Start of Data under study

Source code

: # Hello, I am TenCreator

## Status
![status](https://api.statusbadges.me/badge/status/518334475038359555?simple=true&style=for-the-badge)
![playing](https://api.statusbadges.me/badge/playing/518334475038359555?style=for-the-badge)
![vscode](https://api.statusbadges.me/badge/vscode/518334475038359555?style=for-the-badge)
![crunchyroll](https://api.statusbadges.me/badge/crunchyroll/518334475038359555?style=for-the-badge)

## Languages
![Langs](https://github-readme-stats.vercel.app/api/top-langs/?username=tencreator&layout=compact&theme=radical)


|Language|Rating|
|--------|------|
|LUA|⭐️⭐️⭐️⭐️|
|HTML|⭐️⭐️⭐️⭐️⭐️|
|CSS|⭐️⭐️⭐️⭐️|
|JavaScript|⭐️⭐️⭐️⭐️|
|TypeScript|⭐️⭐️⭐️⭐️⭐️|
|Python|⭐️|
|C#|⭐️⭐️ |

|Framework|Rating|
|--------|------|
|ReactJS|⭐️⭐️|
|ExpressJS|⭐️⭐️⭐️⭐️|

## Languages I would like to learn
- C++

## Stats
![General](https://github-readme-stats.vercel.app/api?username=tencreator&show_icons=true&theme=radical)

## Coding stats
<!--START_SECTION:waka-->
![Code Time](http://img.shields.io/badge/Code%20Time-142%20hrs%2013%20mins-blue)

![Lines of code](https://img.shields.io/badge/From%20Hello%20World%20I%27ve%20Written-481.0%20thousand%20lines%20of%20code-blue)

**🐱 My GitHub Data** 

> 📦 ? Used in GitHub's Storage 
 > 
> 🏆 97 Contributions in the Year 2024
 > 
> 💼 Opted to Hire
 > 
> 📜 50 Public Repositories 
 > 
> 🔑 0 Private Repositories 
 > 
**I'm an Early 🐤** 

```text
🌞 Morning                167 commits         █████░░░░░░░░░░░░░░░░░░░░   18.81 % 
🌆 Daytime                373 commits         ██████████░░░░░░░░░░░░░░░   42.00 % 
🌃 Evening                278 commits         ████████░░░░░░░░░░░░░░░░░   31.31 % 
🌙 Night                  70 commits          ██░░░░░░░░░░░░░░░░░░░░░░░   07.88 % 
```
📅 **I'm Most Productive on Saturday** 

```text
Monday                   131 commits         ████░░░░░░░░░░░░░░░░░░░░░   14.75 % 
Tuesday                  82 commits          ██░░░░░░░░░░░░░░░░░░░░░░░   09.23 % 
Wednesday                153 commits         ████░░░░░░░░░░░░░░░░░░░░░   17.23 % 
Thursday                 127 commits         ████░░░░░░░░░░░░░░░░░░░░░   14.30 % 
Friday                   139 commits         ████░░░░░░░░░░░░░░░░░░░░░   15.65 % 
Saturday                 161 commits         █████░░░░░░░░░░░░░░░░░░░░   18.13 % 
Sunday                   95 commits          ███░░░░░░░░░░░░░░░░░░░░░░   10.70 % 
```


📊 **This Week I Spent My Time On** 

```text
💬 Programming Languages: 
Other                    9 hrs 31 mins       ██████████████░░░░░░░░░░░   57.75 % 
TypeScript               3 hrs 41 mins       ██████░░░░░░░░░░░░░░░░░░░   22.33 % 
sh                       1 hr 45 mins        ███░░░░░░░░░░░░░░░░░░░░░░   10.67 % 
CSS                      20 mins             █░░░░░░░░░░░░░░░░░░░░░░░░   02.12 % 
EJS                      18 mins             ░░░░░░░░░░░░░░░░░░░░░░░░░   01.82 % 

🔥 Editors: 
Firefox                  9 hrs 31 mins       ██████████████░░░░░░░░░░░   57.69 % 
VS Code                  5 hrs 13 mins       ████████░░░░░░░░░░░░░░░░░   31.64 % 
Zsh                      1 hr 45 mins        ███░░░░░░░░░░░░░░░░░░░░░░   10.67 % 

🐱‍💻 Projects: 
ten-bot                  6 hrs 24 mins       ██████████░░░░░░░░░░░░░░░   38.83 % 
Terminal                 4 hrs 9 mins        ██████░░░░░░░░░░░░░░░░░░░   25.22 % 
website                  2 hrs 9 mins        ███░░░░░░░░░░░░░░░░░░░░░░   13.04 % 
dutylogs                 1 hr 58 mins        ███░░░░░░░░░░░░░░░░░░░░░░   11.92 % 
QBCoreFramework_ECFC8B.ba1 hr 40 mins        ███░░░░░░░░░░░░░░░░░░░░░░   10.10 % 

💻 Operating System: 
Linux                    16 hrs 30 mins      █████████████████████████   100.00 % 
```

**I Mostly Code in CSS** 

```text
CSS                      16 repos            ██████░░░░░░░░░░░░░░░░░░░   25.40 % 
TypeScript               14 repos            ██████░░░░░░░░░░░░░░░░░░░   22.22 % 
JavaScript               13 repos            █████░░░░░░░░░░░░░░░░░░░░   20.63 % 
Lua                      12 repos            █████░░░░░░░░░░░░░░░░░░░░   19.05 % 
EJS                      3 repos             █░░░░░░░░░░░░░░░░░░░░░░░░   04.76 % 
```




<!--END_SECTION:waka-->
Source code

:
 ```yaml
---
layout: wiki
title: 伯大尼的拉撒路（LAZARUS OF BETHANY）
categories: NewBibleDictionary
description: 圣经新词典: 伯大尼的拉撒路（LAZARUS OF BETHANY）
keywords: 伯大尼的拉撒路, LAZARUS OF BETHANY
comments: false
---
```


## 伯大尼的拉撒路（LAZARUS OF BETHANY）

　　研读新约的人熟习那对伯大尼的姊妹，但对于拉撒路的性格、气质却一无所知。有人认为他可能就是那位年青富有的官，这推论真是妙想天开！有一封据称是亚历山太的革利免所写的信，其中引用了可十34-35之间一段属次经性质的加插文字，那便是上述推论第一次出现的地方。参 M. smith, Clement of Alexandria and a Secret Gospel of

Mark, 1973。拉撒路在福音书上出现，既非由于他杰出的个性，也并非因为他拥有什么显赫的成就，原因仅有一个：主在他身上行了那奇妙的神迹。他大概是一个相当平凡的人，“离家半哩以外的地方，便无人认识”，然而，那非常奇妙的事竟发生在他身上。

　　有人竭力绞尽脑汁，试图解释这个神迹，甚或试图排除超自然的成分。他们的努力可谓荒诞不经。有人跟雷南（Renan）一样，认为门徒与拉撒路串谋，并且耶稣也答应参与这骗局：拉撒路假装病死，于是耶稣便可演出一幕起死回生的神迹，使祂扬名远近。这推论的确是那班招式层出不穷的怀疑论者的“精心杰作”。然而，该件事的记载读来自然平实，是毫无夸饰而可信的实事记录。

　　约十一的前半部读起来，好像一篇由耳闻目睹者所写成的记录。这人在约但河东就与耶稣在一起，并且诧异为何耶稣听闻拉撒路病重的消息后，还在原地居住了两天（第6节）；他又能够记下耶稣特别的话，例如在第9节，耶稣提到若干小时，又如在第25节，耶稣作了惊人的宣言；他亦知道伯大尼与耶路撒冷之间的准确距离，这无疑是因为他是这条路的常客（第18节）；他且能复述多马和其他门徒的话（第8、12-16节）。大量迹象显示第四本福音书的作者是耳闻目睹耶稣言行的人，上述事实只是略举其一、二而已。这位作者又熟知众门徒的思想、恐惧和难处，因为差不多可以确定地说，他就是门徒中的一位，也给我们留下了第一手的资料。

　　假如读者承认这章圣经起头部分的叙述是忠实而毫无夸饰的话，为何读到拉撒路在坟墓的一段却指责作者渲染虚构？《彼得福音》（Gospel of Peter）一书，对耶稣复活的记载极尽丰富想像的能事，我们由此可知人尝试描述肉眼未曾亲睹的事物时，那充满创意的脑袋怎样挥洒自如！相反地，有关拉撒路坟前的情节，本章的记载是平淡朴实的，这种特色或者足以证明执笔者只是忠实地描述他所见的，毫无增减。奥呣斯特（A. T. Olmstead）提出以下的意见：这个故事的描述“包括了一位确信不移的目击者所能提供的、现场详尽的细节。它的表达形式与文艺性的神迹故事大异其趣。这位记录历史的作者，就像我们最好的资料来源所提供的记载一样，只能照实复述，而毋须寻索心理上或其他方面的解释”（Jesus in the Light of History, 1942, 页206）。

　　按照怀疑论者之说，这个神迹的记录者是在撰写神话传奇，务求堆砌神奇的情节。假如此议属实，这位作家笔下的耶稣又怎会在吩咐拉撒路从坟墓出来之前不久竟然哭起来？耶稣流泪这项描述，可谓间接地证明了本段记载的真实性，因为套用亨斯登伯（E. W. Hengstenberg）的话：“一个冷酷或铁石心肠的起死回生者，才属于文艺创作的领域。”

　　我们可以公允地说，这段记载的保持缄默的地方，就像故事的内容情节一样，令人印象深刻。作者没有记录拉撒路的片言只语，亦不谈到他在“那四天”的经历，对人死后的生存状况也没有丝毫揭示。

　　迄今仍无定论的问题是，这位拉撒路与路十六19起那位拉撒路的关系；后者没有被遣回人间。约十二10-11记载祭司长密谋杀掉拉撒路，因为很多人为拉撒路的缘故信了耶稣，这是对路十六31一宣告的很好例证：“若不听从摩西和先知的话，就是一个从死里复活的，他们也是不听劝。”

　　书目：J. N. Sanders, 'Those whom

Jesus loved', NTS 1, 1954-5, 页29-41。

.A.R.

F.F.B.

End of Data under study

**Work task**
Report each line in the data above that holds the word "https" by copying it.

**Response**
![status](https://api.statusbadges.me/badge/status/518334475038359555?simple=true&style=for-the-badge)
![playing](https://api.statusbadges.me/badge/playing/518334475038359555?style=for-the-badge)
![vscode](https://api.statusbadges.me/badge/vscode/518334475038359555?style=for-the-badge)
![crunchyroll](https://api.statusbadges.me/badge/crunchyroll/518334475038359555?style=for-the-badge)
![Langs](https://github-readme-stats.vercel.app/api/top-langs/?username=tencreator&layout=compact&theme=radical)
![General](https://github-readme-stats.vercel.app/api?username=tencreator&show_icons=true&theme=radical)
![Lines of code](https://img.shields.io/badge/From%20Hello%20World%20I%27ve%20Written-481.0%20thousand%20lines%20of%20code-blue)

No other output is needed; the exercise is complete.